>>>>

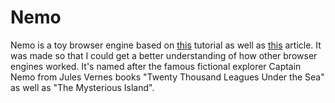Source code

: # Nemo

Nemo is a toy browser engine based on [this](https://limpet.net/mbrubeck/2014/08/08/toy-layout-engine-1.html) 
tutorial as well as [this](https://www.html5rocks.com/en/tutorials/internals/howbrowserswork) article. It was made so that I could get a better understanding of how other 
browser engines worked. It's named after the famous fictional explorer Captain Nemo
from Jules Vernes books "Twenty Thousand Leagues Under the Sea" as well as 
"The Mysterious Island".
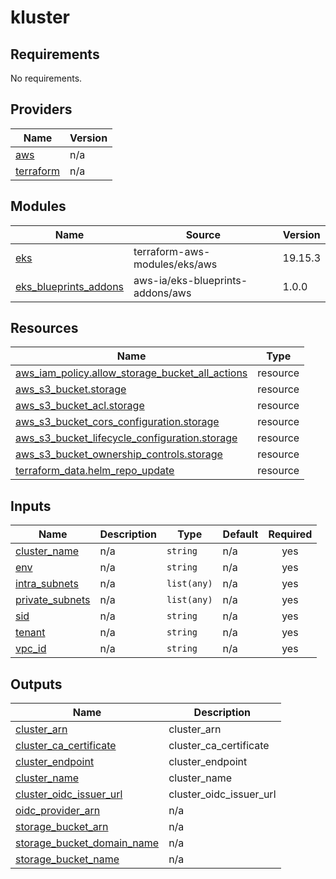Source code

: # kluster

<!-- BEGINNING OF PRE-COMMIT-TERRAFORM DOCS HOOK -->
## Requirements

No requirements.

## Providers

| Name | Version |
|------|---------|
| <a name="provider_aws"></a> [aws](#provider\_aws) | n/a |
| <a name="provider_terraform"></a> [terraform](#provider\_terraform) | n/a |

## Modules

| Name | Source | Version |
|------|--------|---------|
| <a name="module_eks"></a> [eks](#module\_eks) | terraform-aws-modules/eks/aws | 19.15.3 |
| <a name="module_eks_blueprints_addons"></a> [eks\_blueprints\_addons](#module\_eks\_blueprints\_addons) | aws-ia/eks-blueprints-addons/aws | 1.0.0 |

## Resources

| Name | Type |
|------|------|
| [aws_iam_policy.allow_storage_bucket_all_actions](https://registry.terraform.io/providers/hashicorp/aws/latest/docs/resources/iam_policy) | resource |
| [aws_s3_bucket.storage](https://registry.terraform.io/providers/hashicorp/aws/latest/docs/resources/s3_bucket) | resource |
| [aws_s3_bucket_acl.storage](https://registry.terraform.io/providers/hashicorp/aws/latest/docs/resources/s3_bucket_acl) | resource |
| [aws_s3_bucket_cors_configuration.storage](https://registry.terraform.io/providers/hashicorp/aws/latest/docs/resources/s3_bucket_cors_configuration) | resource |
| [aws_s3_bucket_lifecycle_configuration.storage](https://registry.terraform.io/providers/hashicorp/aws/latest/docs/resources/s3_bucket_lifecycle_configuration) | resource |
| [aws_s3_bucket_ownership_controls.storage](https://registry.terraform.io/providers/hashicorp/aws/latest/docs/resources/s3_bucket_ownership_controls) | resource |
| [terraform_data.helm_repo_update](https://registry.terraform.io/providers/hashicorp/terraform/latest/docs/resources/data) | resource |

## Inputs

| Name | Description | Type | Default | Required |
|------|-------------|------|---------|:--------:|
| <a name="input_cluster_name"></a> [cluster\_name](#input\_cluster\_name) | n/a | `string` | n/a | yes |
| <a name="input_env"></a> [env](#input\_env) | n/a | `string` | n/a | yes |
| <a name="input_intra_subnets"></a> [intra\_subnets](#input\_intra\_subnets) | n/a | `list(any)` | n/a | yes |
| <a name="input_private_subnets"></a> [private\_subnets](#input\_private\_subnets) | n/a | `list(any)` | n/a | yes |
| <a name="input_sid"></a> [sid](#input\_sid) | n/a | `string` | n/a | yes |
| <a name="input_tenant"></a> [tenant](#input\_tenant) | n/a | `string` | n/a | yes |
| <a name="input_vpc_id"></a> [vpc\_id](#input\_vpc\_id) | n/a | `string` | n/a | yes |

## Outputs

| Name | Description |
|------|-------------|
| <a name="output_cluster_arn"></a> [cluster\_arn](#output\_cluster\_arn) | cluster\_arn |
| <a name="output_cluster_ca_certificate"></a> [cluster\_ca\_certificate](#output\_cluster\_ca\_certificate) | cluster\_ca\_certificate |
| <a name="output_cluster_endpoint"></a> [cluster\_endpoint](#output\_cluster\_endpoint) | cluster\_endpoint |
| <a name="output_cluster_name"></a> [cluster\_name](#output\_cluster\_name) | cluster\_name |
| <a name="output_cluster_oidc_issuer_url"></a> [cluster\_oidc\_issuer\_url](#output\_cluster\_oidc\_issuer\_url) | cluster\_oidc\_issuer\_url |
| <a name="output_oidc_provider_arn"></a> [oidc\_provider\_arn](#output\_oidc\_provider\_arn) | n/a |
| <a name="output_storage_bucket_arn"></a> [storage\_bucket\_arn](#output\_storage\_bucket\_arn) | n/a |
| <a name="output_storage_bucket_domain_name"></a> [storage\_bucket\_domain\_name](#output\_storage\_bucket\_domain\_name) | n/a |
| <a name="output_storage_bucket_name"></a> [storage\_bucket\_name](#output\_storage\_bucket\_name) | n/a |
<!-- END OF PRE-COMMIT-TERRAFORM DOCS HOOK -->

<<<<

Could you print all of the entries above exactly as written, minus the pictures?

Source code

: # Nemo

Nemo is a toy browser engine based on [this](https://limpet.net/mbrubeck/2014/08/08/toy-layout-engine-1.html) 
tutorial as well as [this](https://www.html5rocks.com/en/tutorials/internals/howbrowserswork) article. It was made so that I could get a better understanding of how other 
browser engines worked. It's named after the famous fictional explorer Captain Nemo
from Jules Vernes books "Twenty Thousand Leagues Under the Sea" as well as 
"The Mysterious Island".
Source code

: # kluster

<!-- BEGINNING OF PRE-COMMIT-TERRAFORM DOCS HOOK -->
## Requirements

No requirements.

## Providers

| Name | Version |
|------|---------|
| <a name="provider_aws"></a> [aws](#provider\_aws) | n/a |
| <a name="provider_terraform"></a> [terraform](#provider\_terraform) | n/a |

## Modules

| Name | Source | Version |
|------|--------|---------|
| <a name="module_eks"></a> [eks](#module\_eks) | terraform-aws-modules/eks/aws | 19.15.3 |
| <a name="module_eks_blueprints_addons"></a> [eks\_blueprints\_addons](#module\_eks\_blueprints\_addons) | aws-ia/eks-blueprints-addons/aws | 1.0.0 |

## Resources

| Name | Type |
|------|------|
| [aws_iam_policy.allow_storage_bucket_all_actions](https://registry.terraform.io/providers/hashicorp/aws/latest/docs/resources/iam_policy) | resource |
| [aws_s3_bucket.storage](https://registry.terraform.io/providers/hashicorp/aws/latest/docs/resources/s3_bucket) | resource |
| [aws_s3_bucket_acl.storage](https://registry.terraform.io/providers/hashicorp/aws/latest/docs/resources/s3_bucket_acl) | resource |
| [aws_s3_bucket_cors_configuration.storage](https://registry.terraform.io/providers/hashicorp/aws/latest/docs/resources/s3_bucket_cors_configuration) | resource |
| [aws_s3_bucket_lifecycle_configuration.storage](https://registry.terraform.io/providers/hashicorp/aws/latest/docs/resources/s3_bucket_lifecycle_configuration) | resource |
| [aws_s3_bucket_ownership_controls.storage](https://registry.terraform.io/providers/hashicorp/aws/latest/docs/resources/s3_bucket_ownership_controls) | resource |
| [terraform_data.helm_repo_update](https://registry.terraform.io/providers/hashicorp/terraform/latest/docs/resources/data) | resource |

## Inputs

| Name | Description | Type | Default | Required |
|------|-------------|------|---------|:--------:|
| <a name="input_cluster_name"></a> [cluster\_name](#input\_cluster\_name) | n/a | `string` | n/a | yes |
| <a name="input_env"></a> [env](#input\_env) | n/a | `string` | n/a | yes |
| <a name="input_intra_subnets"></a> [intra\_subnets](#input\_intra\_subnets) | n/a | `list(any)` | n/a | yes |
| <a name="input_private_subnets"></a> [private\_subnets](#input\_private\_subnets) | n/a | `list(any)` | n/a | yes |
| <a name="input_sid"></a> [sid](#input\_sid) | n/a | `string` | n/a | yes |
| <a name="input_tenant"></a> [tenant](#input\_tenant) | n/a | `string` | n/a | yes |
| <a name="input_vpc_id"></a> [vpc\_id](#input\_vpc\_id) | n/a | `string` | n/a | yes |

## Outputs

| Name | Description |
|------|-------------|
| <a name="output_cluster_arn"></a> [cluster\_arn](#output\_cluster\_arn) | cluster\_arn |
| <a name="output_cluster_ca_certificate"></a> [cluster\_ca\_certificate](#output\_cluster\_ca\_certificate) | cluster\_ca\_certificate |
| <a name="output_cluster_endpoint"></a> [cluster\_endpoint](#output\_cluster\_endpoint) | cluster\_endpoint |
| <a name="output_cluster_name"></a> [cluster\_name](#output\_cluster\_name) | cluster\_name |
| <a name="output_cluster_oidc_issuer_url"></a> [cluster\_oidc\_issuer\_url](#output\_cluster\_oidc\_issuer\_url) | cluster\_oidc\_issuer\_url |
| <a name="output_oidc_provider_arn"></a> [oidc\_provider\_arn](#output\_oidc\_provider\_arn) | n/a |
| <a name="output_storage_bucket_arn"></a> [storage\_bucket\_arn](#output\_storage\_bucket\_arn) | n/a |
| <a name="output_storage_bucket_domain_name"></a> [storage\_bucket\_domain\_name](#output\_storage\_bucket\_domain\_name) | n/a |
| <a name="output_storage_bucket_name"></a> [storage\_bucket\_name](#output\_storage\_bucket\_name) | n/a |
<!-- END OF PRE-COMMIT-TERRAFORM DOCS HOOK -->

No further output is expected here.